連載『lit!』第56回:米津玄師、Foo Fighters、ずっと真夜中でいいのに。……自らの王道をアップデートした渾身の新作

Foo Fighters『But Here We Are』

 2022年3月、ドラマーのテイラー・ホーキンスが急逝したことは、残されたメンバーたちにあまりにも大きな喪失感をもたらした。その後、フロントマンのデイヴ・グロールは同年8月に最愛の母との死別も経験した。
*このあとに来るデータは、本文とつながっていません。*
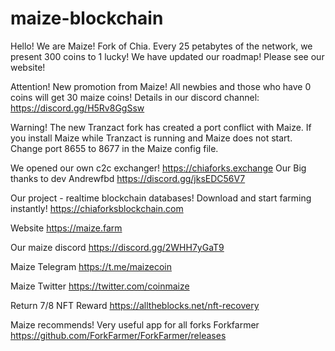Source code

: # maize-blockchain

Hello! We are Maize! Fork of Chia.
Every 25 petabytes of the network, we present 300 coins to 1 lucky!
We have updated our roadmap! Please see our website!

Attention! New promotion from Maize! All
newbies and those who have 0 coins will get 30 maize coins! Details in our discord channel: https://discord.gg/H5Rv8GgSsw


Warning! The new Tranzact fork has created a port conflict with Maize. If you install Maize while Tranzact is running and Maize does not start. Change port 8655 to 8677 in the Maize config file.


We opened our own c2c exchanger! https://chiaforks.exchange
Our Big thanks to dev Andrewfbd https://discord.gg/jksEDC56V7

Our project - realtime blockchain databases! Download and start farming instantly! https://chiaforksblockchain.com

Website https://maize.farm

Our maize discord https://discord.gg/2WHH7yGaT9

Maize Telegram https://t.me/maizecoin

Maize Twitter https://twitter.com/coinmaize

Return 7/8 NFT Reward https://alltheblocks.net/nft-recovery


Maize recommends! Very useful app for all forks Forkfarmer
https://github.com/ForkFarmer/ForkFarmer/releases
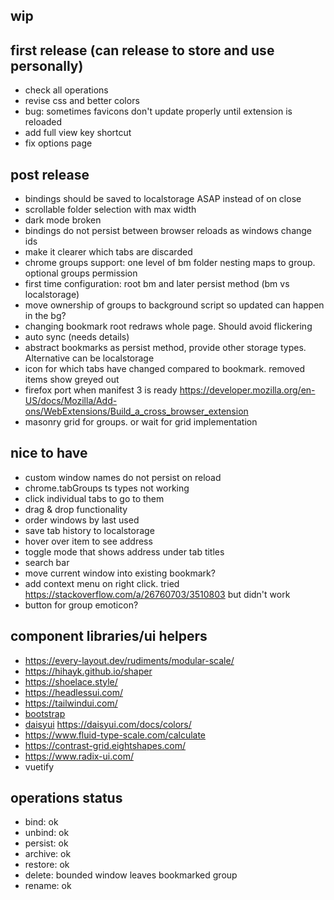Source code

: ## wip

## first release (can release to store and use personally)
- check all operations
- revise css and better colors
- bug: sometimes favicons don't update properly until extension is reloaded
- add full view key shortcut
- fix options page

## post release
- bindings should be saved to localstorage ASAP instead of on close
- scrollable folder selection with max width
- dark mode broken
- bindings do not persist between browser reloads as windows change ids
- make it clearer which tabs are discarded
- chrome groups support: one level of bm folder nesting maps to group. optional groups permission
- first time configuration: root bm and later persist method (bm vs localstorage)
- move ownership of groups to background script so updated can happen in the bg?
- changing bookmark root redraws whole page. Should avoid flickering
- auto sync (needs details)
- abstract bookmarks as persist method, provide other storage types. Alternative can be localstorage
- icon for which tabs have changed compared to bookmark. removed items show greyed out
- firefox port when manifest 3 is ready https://developer.mozilla.org/en-US/docs/Mozilla/Add-ons/WebExtensions/Build_a_cross_browser_extension
- masonry grid for groups. or wait for grid implementation

## nice to have
- custom window names do not persist on reload
- chrome.tabGroups ts types not working
- click individual tabs to go to them
- drag & drop functionality
- order windows by last used
- save tab history to localstorage
- hover over item to see address
- toggle mode that shows address under tab titles
- search bar
- move current window into existing bookmark?
- add context menu on right click. tried https://stackoverflow.com/a/26760703/3510803 but didn't work 
- button for group emoticon?
  
## component libraries/ui helpers
- https://every-layout.dev/rudiments/modular-scale/
- https://hihayk.github.io/shaper
- https://shoelace.style/
- https://headlessui.com/
- https://tailwindui.com/
- [bootstrap](https://getbootstrap.com/docs/5.3/examples/)
- [daisyui](https://daisyui.com/theme-generator/) https://daisyui.com/docs/colors/
- https://www.fluid-type-scale.com/calculate
- https://contrast-grid.eightshapes.com/
- https://www.radix-ui.com/
- vuetify


## operations status
- bind: ok
- unbind: ok
- persist: ok
- archive: ok
- restore: ok
- delete: bounded window leaves bookmarked group
- rename: ok
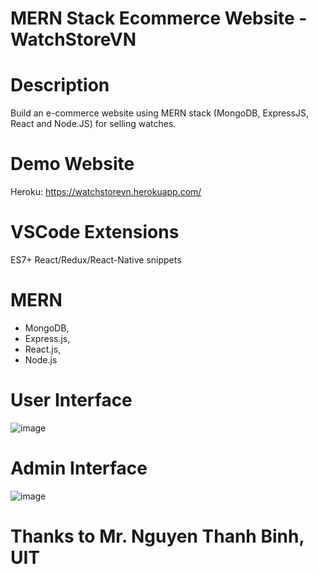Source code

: # MERN Stack Ecommerce Website - WatchStoreVN

# Description
Build an e-commerce website using MERN stack (MongoDB, ExpressJS, React and Node.JS) for selling watches.

# Demo Website
Heroku: https://watchstorevn.herokuapp.com/

# VSCode Extensions
ES7+ React/Redux/React-Native snippets

# MERN
- MongoDB,
- Express.js,
- React.js,
- Node.js

# User Interface
![image](https://user-images.githubusercontent.com/119450717/206779237-dd19f1ce-2071-4272-b154-27cbece81e90.png)

# Admin Interface
![image](https://user-images.githubusercontent.com/119450717/206779292-369580bf-c034-44c7-992f-f6d9ac65bbc9.png)

# Thanks to Mr. Nguyen Thanh Binh, UIT
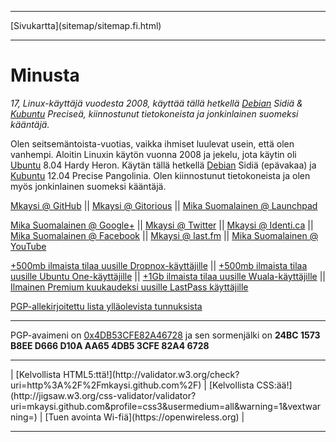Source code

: <!DOCTYPE html> 
<html>
<head>
<meta charset="UTF-8" />
<meta name="description" content="Hiukan tietoa minusta ja linkkejä sosiaalisen median tunnuksiini sekä viittauslinkkejä, jotka antavat sinulle (ja minulle) enemmän tilaa (tai mitä tahansa antavatkin) eri palveluissa :)" />
<meta name="keywords" content="about,me,Mkaysi,Mika,Suomalainen,GitHub,Gitorious,Google,Twitter,Identi.ca,Facebook,Last.fm,YouTube,Debian,Ubuntu,Linux,computers,Dropbox,Ubuntu,one,u1,Lacie,Wuala,valid,HTML5,referral,promo,code,kelvollinen,viittaus,koodi" />
<meta name="author" content="Mika Suomalainen" />
<link rel="canonical" href="http://mkaysi.github.com/index.fi.html">
<title>Mkaysin kotisivu</title>
<link rel="stylesheet" type="text/css" href="tyyli.css" />
</head>
<hr/>
[Sivukartta](sitemap/sitemap.fi.html)
<hr/>

# Minusta

<em>17, Linux-käyttäjä vuodesta 2008, käyttää tällä hetkellä [Debian] Sidiä & [Kubuntu] Preciseä, kiinnostunut tietokoneista ja jonkinlainen suomeksi kääntäjä.</em>

<!-- Nyt se on jossakin, josta voin kopioida sen sosiaalisiin medioihin :D -->
<!-- Miksi minä suomennan myös kommentteja? -->

Olen seitsemäntoista-vuotias, vaikka ihmiset luulevat usein, että olen vanhempi. Aloitin Linuxin käytön vuonna 2008 ja jekelu, jota käytin oli [Ubuntu] 8.04 Hardy Heron. Käytän tällä hetkellä [Debian] Sidiä (epävakaa) ja [Kubuntu] 12.04 Precise Pangolinia. Olen kiinnostunut tietokoneista ja olen myös jonkinlainen suomeksi kääntäjä.

[Debian]:http://www.debian.org/
[Kubuntu]:http://www.kubuntu.org/
[Ubuntu]:http://www.ubuntu.com/

<a href="https://github.com/Mkaysi" >Mkaysi @ GitHub</a> || <a href="https://gitorious.org/~mkaysi" >Mkaysi @ Gitorious</a> || <a href="https://launchpad.net/~mkaysi" >Mika Suomalainen @ Launchpad</a> 

<a href="https://plus.google.com/113787158024729598288/posts" >Mika Suomalainen @ Google+</a> || <a href="https://twitter.com/Mkaysi" >Mkaysi @ Twitter</a> || <a href="https://identi.ca/mkaysi" >Mkaysi @ Identi.ca</a> || <a href="https://www.facebook.com/mika.suomalainen" >Mika Suomalainen @ Facebook</a> || <a href="http://www.last.fm/user/Mkaysi" >Mkaysi @ last.fm</a> || <a href="https://www.youtube.com/user/Mkaysi1" >Mika Suomalainen @ YouTube</a>

<a href="http://db.tt/y7fPYse" >+500mb ilmaista tilaa uusille Dropnox-käyttäjille</a> || <a href="https://one.ubuntu.com/referrals/referee/386817/" >+500mb ilmaista tilaa uusille Ubuntu One-käyttäjille</a> || <a href="http://www.wuala.com/referral/KBM7654P7HB37KBN4MCF" > +1Gb ilmaista tilaa uusille Wuala-käyttäjille</a> || <a href="https://lastpass.com/f?884346" > Ilmainen Premium kuukaudeksi uusille LastPass käyttäjille </a>

[PGP-allekirjoitettu lista ylläolevista tunnuksista](socialmedia.txt)

<hr/>

PGP-avaimeni on [0x4DB53CFE82A46728] ja sen sormenjälki on <strong>24BC 1573 B8EE D666 D10A  AA65 4DB5 3CFE 82A4 6728</strong>

[0x4DB53CFE82A46728]:PGP/0x82A46728.txt

<hr/>
<p>
| [Kelvollista HTML5:ttä!](http://validator.w3.org/check?uri=http%3A%2F%2Fmkaysi.github.com%2F) |
[Kelvollista CSS:ää!](http://jigsaw.w3.org/css-validator/validator?uri=mkaysi.github.com&profile=css3&usermedium=all&warning=1&vextwarning=) |
[Tuen avointa Wi-fiä](https://openwireless.org) |
</p>
<hr/>
</body>
</HTML>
彼らは、ゆっくりと時間をかけながら深い悲しみを乗り越え、渾身の新作を携えて堂々たる帰還を果たした。

 まず、4月にリリースされた先行シングル「Rescued」を聴いて、何度も繰り返される〈I'm just waiting to be rescued〉という切実な歌詞に胸を締めつけられた。しかし、同曲のサウンドは彼らの王道ロックを今一度アップデートするような、果てしない気概を感じさせるもので、絶望の淵から再び立ち上がろうとするメンバーの姿を想像せずにはいられなかった。そして、“それでも俺たちはここにいる”という鮮烈な存在証明を打ち出したタイトルを冠したアルバムを聴いて、今作は過去を振り返るためではなく、新章を開幕させるために作られた作品であることを確信した。『But Here We Are』のエネルギッシュなサウンドには、大切な人の死を経験したからこそ浮かび上がる鮮烈な生の実感が滲んでいる。デイヴは、〈I'll take care of everything from now on〉(「Show Me How」)とすべてを引き受けて前へ進んでいく決意を歌っている。絶望を乗り越えた先にこそ、新しく掴み取ることのできる希望がある。Foo Fightersは、その眩い真実を長いキャリアを通して何度も伝え続けてくれたバンドであり、それはきっと今回も同じだ。彼らの闘いは、これからもたくましく続いていく。

Foo Fighters - Rescued (From Preparing Music for Concerts)

Noel Gallagher's High Flying Birds『Council Skies』

 意欲的な挑戦に満ちた前作『Who Built The Moon?』以来となる、約5年半ぶりの新作である。前作がまさにそうであったように、ノエル・ギャラガーはソロに転向して以降、さまざまな音楽性を取り入れながら自身の新たな可能性を追求し続けてきた。しかし驚くべきことに、ノエル節が炸裂したメロディが今作で大々的な復活を果たしている。「Easy Now」に顕著なように、Oasis時代を想起させるメロディとコードワークの楽曲も多く、歌声とアコースティックギターを基調としたシンプル極まりないアレンジによって、そのふたつの要素が深くまっすぐ心に沁みる仕上がりとなっている。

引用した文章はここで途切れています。